Rendered images with source text:
[Start of Attachment]

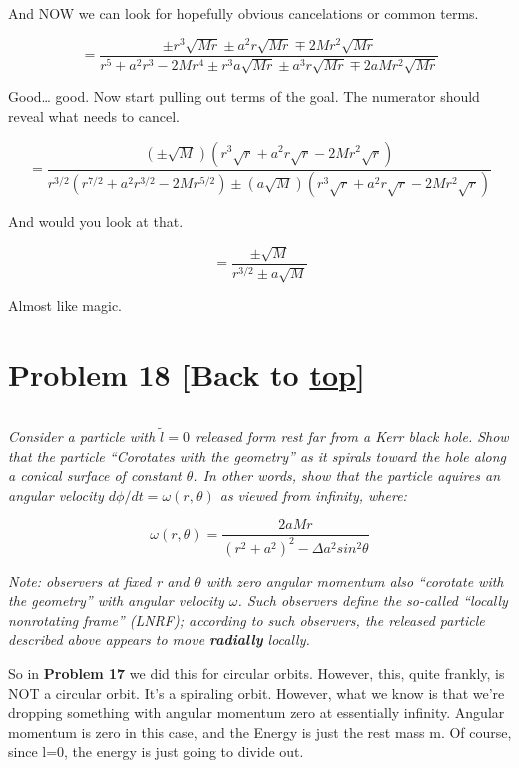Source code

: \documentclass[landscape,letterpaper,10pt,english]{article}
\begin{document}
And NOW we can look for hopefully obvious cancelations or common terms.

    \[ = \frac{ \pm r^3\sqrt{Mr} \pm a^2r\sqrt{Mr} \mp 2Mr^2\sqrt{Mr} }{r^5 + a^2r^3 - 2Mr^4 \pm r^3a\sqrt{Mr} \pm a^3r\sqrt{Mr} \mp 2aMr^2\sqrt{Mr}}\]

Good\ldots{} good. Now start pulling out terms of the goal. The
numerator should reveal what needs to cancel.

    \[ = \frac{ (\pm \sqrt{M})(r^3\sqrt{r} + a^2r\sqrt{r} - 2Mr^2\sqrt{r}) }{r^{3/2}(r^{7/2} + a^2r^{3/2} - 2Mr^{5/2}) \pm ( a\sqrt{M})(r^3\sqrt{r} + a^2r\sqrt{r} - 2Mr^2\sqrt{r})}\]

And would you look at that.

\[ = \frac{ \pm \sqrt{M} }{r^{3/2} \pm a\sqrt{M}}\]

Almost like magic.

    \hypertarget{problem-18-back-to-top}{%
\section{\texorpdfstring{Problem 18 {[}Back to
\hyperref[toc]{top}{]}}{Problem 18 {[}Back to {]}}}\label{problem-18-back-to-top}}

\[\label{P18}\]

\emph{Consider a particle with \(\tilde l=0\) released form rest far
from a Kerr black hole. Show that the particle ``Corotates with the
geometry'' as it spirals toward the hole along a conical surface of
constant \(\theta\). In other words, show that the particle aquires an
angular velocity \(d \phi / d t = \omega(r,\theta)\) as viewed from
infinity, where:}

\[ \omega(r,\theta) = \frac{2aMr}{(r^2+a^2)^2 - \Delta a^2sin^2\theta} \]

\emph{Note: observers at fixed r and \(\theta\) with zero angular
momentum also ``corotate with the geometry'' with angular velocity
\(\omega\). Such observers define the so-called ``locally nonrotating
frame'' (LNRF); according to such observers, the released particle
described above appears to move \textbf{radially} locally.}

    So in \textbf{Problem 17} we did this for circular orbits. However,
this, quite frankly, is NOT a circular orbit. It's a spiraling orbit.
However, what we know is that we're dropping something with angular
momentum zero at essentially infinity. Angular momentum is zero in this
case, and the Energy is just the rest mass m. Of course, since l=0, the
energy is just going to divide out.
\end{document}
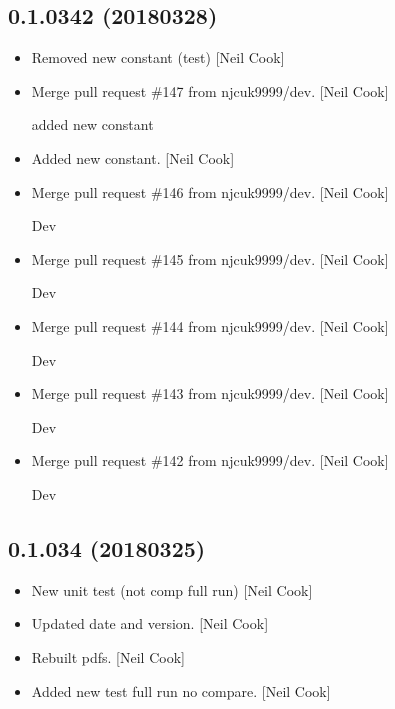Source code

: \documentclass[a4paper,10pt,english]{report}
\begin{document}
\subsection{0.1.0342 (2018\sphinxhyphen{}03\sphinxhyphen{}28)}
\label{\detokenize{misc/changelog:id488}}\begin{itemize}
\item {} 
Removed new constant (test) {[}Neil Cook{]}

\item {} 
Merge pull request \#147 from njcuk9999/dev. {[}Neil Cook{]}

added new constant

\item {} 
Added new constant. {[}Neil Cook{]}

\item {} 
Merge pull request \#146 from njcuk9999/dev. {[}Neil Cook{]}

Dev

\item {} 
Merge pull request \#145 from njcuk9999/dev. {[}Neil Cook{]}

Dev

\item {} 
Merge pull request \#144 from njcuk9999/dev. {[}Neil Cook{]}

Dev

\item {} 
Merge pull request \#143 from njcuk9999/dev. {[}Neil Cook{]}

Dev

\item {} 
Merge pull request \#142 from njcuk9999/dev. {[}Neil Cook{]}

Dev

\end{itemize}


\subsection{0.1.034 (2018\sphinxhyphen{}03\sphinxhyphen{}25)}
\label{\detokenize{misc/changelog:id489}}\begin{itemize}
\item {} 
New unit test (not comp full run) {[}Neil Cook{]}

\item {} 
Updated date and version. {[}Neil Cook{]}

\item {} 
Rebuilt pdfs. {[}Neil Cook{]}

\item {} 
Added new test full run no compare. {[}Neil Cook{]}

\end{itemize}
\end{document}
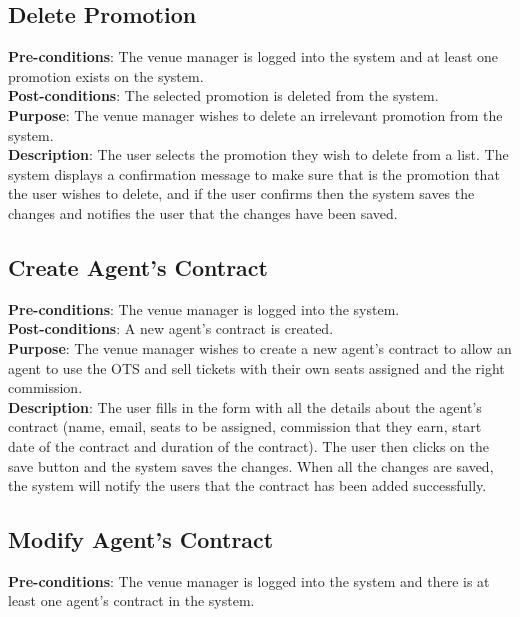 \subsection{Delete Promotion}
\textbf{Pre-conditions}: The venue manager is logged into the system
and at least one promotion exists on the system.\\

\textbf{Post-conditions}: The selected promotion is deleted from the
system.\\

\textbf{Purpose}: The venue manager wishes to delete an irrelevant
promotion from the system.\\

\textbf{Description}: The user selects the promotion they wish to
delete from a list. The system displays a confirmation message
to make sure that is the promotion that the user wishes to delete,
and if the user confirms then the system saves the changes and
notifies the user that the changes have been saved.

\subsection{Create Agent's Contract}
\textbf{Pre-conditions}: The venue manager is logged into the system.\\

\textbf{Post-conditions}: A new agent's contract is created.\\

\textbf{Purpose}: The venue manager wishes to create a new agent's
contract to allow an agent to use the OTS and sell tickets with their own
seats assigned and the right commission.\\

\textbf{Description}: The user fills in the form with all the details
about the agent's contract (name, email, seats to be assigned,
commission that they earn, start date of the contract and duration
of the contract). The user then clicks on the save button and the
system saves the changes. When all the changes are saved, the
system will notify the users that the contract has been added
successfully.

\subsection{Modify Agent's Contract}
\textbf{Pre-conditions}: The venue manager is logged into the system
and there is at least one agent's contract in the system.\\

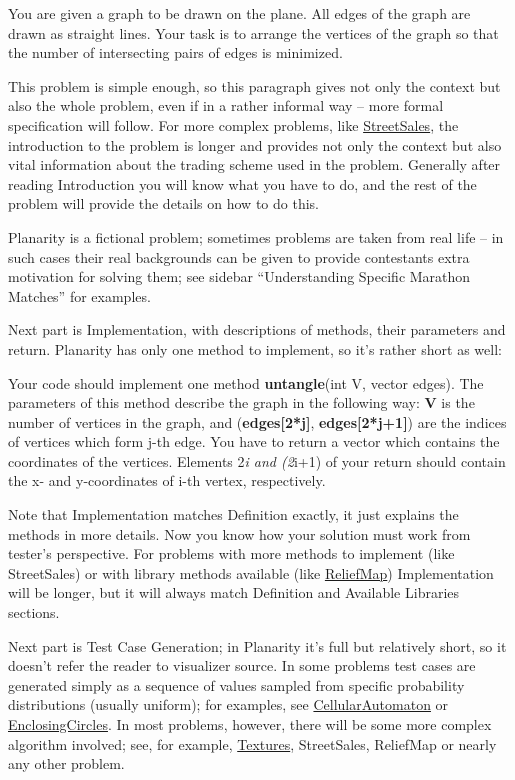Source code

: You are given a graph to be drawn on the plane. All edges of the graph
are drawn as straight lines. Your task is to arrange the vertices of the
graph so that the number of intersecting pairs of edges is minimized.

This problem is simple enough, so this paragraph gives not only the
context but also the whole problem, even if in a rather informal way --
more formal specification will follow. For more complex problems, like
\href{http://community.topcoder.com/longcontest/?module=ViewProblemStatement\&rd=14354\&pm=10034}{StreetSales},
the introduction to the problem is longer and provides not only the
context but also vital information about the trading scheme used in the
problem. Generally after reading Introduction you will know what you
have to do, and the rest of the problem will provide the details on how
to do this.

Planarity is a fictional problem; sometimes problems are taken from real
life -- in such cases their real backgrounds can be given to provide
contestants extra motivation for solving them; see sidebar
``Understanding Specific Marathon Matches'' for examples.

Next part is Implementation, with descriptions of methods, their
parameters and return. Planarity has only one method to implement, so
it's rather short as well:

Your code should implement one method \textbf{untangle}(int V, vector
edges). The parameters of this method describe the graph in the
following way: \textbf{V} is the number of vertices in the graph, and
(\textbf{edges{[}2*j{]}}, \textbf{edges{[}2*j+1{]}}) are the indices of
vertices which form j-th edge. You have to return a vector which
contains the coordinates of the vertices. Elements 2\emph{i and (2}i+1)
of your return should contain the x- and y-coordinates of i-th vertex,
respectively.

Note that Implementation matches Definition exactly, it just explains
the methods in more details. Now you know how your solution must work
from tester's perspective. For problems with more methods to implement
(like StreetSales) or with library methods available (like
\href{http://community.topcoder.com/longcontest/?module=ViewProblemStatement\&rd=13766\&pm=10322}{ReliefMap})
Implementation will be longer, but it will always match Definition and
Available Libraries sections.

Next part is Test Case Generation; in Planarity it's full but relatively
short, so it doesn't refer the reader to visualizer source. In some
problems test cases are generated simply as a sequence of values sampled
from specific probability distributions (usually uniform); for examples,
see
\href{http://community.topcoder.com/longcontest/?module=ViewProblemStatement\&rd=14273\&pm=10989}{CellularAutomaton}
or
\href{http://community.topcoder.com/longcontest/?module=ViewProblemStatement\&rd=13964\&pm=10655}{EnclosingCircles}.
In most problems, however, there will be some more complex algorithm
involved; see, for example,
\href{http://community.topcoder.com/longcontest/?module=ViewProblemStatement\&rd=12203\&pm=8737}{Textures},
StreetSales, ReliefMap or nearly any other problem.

[End of Attachment]

» How to complete this task: Transcribe every line of the records exactly. Pictures do not belong in the copy.

» Answer section:
Source code

: \documentclass[landscape,letterpaper,10pt,english]{article}
\begin{document}
And NOW we can look for hopefully obvious cancelations or common terms.

    \[ = \frac{ \pm r^3\sqrt{Mr} \pm a^2r\sqrt{Mr} \mp 2Mr^2\sqrt{Mr} }{r^5 + a^2r^3 - 2Mr^4 \pm r^3a\sqrt{Mr} \pm a^3r\sqrt{Mr} \mp 2aMr^2\sqrt{Mr}}\]

Good\ldots{} good. Now start pulling out terms of the goal. The
numerator should reveal what needs to cancel.

    \[ = \frac{ (\pm \sqrt{M})(r^3\sqrt{r} + a^2r\sqrt{r} - 2Mr^2\sqrt{r}) }{r^{3/2}(r^{7/2} + a^2r^{3/2} - 2Mr^{5/2}) \pm ( a\sqrt{M})(r^3\sqrt{r} + a^2r\sqrt{r} - 2Mr^2\sqrt{r})}\]

And would you look at that.

\[ = \frac{ \pm \sqrt{M} }{r^{3/2} \pm a\sqrt{M}}\]

Almost like magic.

    \hypertarget{problem-18-back-to-top}{%
\section{\texorpdfstring{Problem 18 {[}Back to
\hyperref[toc]{top}{]}}{Problem 18 {[}Back to {]}}}\label{problem-18-back-to-top}}

\[\label{P18}\]

\emph{Consider a particle with \(\tilde l=0\) released form rest far
from a Kerr black hole. Show that the particle ``Corotates with the
geometry'' as it spirals toward the hole along a conical surface of
constant \(\theta\). In other words, show that the particle aquires an
angular velocity \(d \phi / d t = \omega(r,\theta)\) as viewed from
infinity, where:}

\[ \omega(r,\theta) = \frac{2aMr}{(r^2+a^2)^2 - \Delta a^2sin^2\theta} \]

\emph{Note: observers at fixed r and \(\theta\) with zero angular
momentum also ``corotate with the geometry'' with angular velocity
\(\omega\). Such observers define the so-called ``locally nonrotating
frame'' (LNRF); according to such observers, the released particle
described above appears to move \textbf{radially} locally.}

    So in \textbf{Problem 17} we did this for circular orbits. However,
this, quite frankly, is NOT a circular orbit. It's a spiraling orbit.
However, what we know is that we're dropping something with angular
momentum zero at essentially infinity. Angular momentum is zero in this
case, and the Energy is just the rest mass m. Of course, since l=0, the
energy is just going to divide out.
\end{document}
Source code

: \documentclass[a4paper,10pt,english]{report}
\begin{document}
\subsection{0.1.0342 (2018\sphinxhyphen{}03\sphinxhyphen{}28)}
\label{\detokenize{misc/changelog:id488}}\begin{itemize}
\item {} 
Removed new constant (test) {[}Neil Cook{]}

\item {} 
Merge pull request \#147 from njcuk9999/dev. {[}Neil Cook{]}

added new constant

\item {} 
Added new constant. {[}Neil Cook{]}

\item {} 
Merge pull request \#146 from njcuk9999/dev. {[}Neil Cook{]}

Dev

\item {} 
Merge pull request \#145 from njcuk9999/dev. {[}Neil Cook{]}

Dev

\item {} 
Merge pull request \#144 from njcuk9999/dev. {[}Neil Cook{]}

Dev

\item {} 
Merge pull request \#143 from njcuk9999/dev. {[}Neil Cook{]}

Dev

\item {} 
Merge pull request \#142 from njcuk9999/dev. {[}Neil Cook{]}

Dev

\end{itemize}


\subsection{0.1.034 (2018\sphinxhyphen{}03\sphinxhyphen{}25)}
\label{\detokenize{misc/changelog:id489}}\begin{itemize}
\item {} 
New unit test (not comp full run) {[}Neil Cook{]}

\item {} 
Updated date and version. {[}Neil Cook{]}

\item {} 
Rebuilt pdfs. {[}Neil Cook{]}

\item {} 
Added new test full run no compare. {[}Neil Cook{]}

\end{itemize}
\end{document}
 \subsection{Delete Promotion}
\textbf{Pre-conditions}: The venue manager is logged into the system
and at least one promotion exists on the system.\\

\textbf{Post-conditions}: The selected promotion is deleted from the
system.\\

\textbf{Purpose}: The venue manager wishes to delete an irrelevant
promotion from the system.\\

\textbf{Description}: The user selects the promotion they wish to
delete from a list. The system displays a confirmation message
to make sure that is the promotion that the user wishes to delete,
and if the user confirms then the system saves the changes and
notifies the user that the changes have been saved.

\subsection{Create Agent's Contract}
\textbf{Pre-conditions}: The venue manager is logged into the system.\\

\textbf{Post-conditions}: A new agent's contract is created.\\

\textbf{Purpose}: The venue manager wishes to create a new agent's
contract to allow an agent to use the OTS and sell tickets with their own
seats assigned and the right commission.\\

\textbf{Description}: The user fills in the form with all the details
about the agent's contract (name, email, seats to be assigned,
commission that they earn, start date of the contract and duration
of the contract). The user then clicks on the save button and the
system saves the changes. When all the changes are saved, the
system will notify the users that the contract has been added
successfully.

\subsection{Modify Agent's Contract}
\textbf{Pre-conditions}: The venue manager is logged into the system
and there is at least one agent's contract in the system.\\

Source code

: You are given a graph to be drawn on the plane. All edges of the graph
are drawn as straight lines. Your task is to arrange the vertices of the
graph so that the number of intersecting pairs of edges is minimized.

This problem is simple enough, so this paragraph gives not only the
context but also the whole problem, even if in a rather informal way --
more formal specification will follow. For more complex problems, like
\href{http://community.topcoder.com/longcontest/?module=ViewProblemStatement\&rd=14354\&pm=10034}{StreetSales},
the introduction to the problem is longer and provides not only the
context but also vital information about the trading scheme used in the
problem. Generally after reading Introduction you will know what you
have to do, and the rest of the problem will provide the details on how
to do this.

Planarity is a fictional problem; sometimes problems are taken from real
life -- in such cases their real backgrounds can be given to provide
contestants extra motivation for solving them; see sidebar
``Understanding Specific Marathon Matches'' for examples.

Next part is Implementation, with descriptions of methods, their
parameters and return. Planarity has only one method to implement, so
it's rather short as well:

Your code should implement one method \textbf{untangle}(int V, vector
edges). The parameters of this method describe the graph in the
following way: \textbf{V} is the number of vertices in the graph, and
(\textbf{edges{[}2*j{]}}, \textbf{edges{[}2*j+1{]}}) are the indices of
vertices which form j-th edge. You have to return a vector which
contains the coordinates of the vertices. Elements 2\emph{i and (2}i+1)
of your return should contain the x- and y-coordinates of i-th vertex,
respectively.

Note that Implementation matches Definition exactly, it just explains
the methods in more details. Now you know how your solution must work
from tester's perspective. For problems with more methods to implement
(like StreetSales) or with library methods available (like
\href{http://community.topcoder.com/longcontest/?module=ViewProblemStatement\&rd=13766\&pm=10322}{ReliefMap})
Implementation will be longer, but it will always match Definition and
Available Libraries sections.

Next part is Test Case Generation; in Planarity it's full but relatively
short, so it doesn't refer the reader to visualizer source. In some
problems test cases are generated simply as a sequence of values sampled
from specific probability distributions (usually uniform); for examples,
see
\href{http://community.topcoder.com/longcontest/?module=ViewProblemStatement\&rd=14273\&pm=10989}{CellularAutomaton}
or
\href{http://community.topcoder.com/longcontest/?module=ViewProblemStatement\&rd=13964\&pm=10655}{EnclosingCircles}.
In most problems, however, there will be some more complex algorithm
involved; see, for example,
\href{http://community.topcoder.com/longcontest/?module=ViewProblemStatement\&rd=12203\&pm=8737}{Textures},
StreetSales, ReliefMap or nearly any other problem.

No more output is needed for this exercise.